GIVEN DATA section start
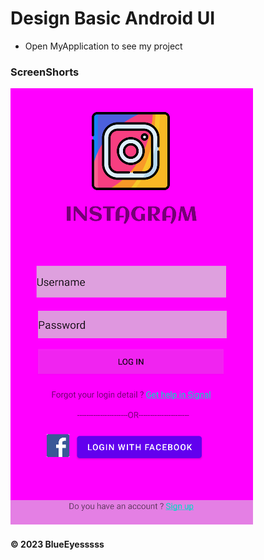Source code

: # Design Basic Android UI

- Open MyApplication to see my project

### ScreenShorts
![login Facbook screen](https://github.com/BlueEyesssss/DesignBasicAndroidUI/blob/main/picture/loginInsta.png)

#### © 2023 BlueEyesssss
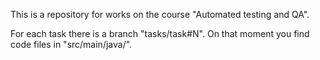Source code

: This is a repository for works on the course "Automated testing and QA".

For each task there is a branch "tasks/task#N". On that moment you find code files in "src/main/java/".
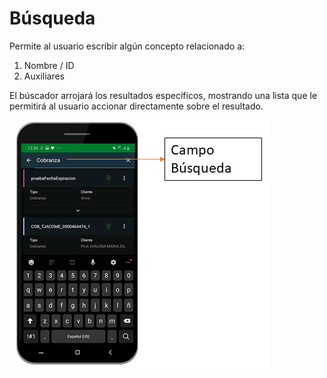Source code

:# Búsqueda

Permite al usuario escribir algún concepto relacionado a:​

1. Nombre / ID​
1. Auxiliares​

El búscador arrojará los resultados específicos, mostrando una lista que le permitirá al usuario accionar directamente sobre el resultado.​

![Diapositiva1.png](/assets/Diapositiva1-a5d1b9e1-333f-4488-8a74-2b31cbb66aa2.png)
GIVEN DATA section end
## WORK REQUEST
Show all lines from the listing above in which "BlueEyesssss" appears.

## RESPONSE FOR THIS EXERCISE
![login Facbook screen](https://github.com/BlueEyesssss/DesignBasicAndroidUI/blob/main/picture/loginInsta.png)
#### © 2023 BlueEyesssss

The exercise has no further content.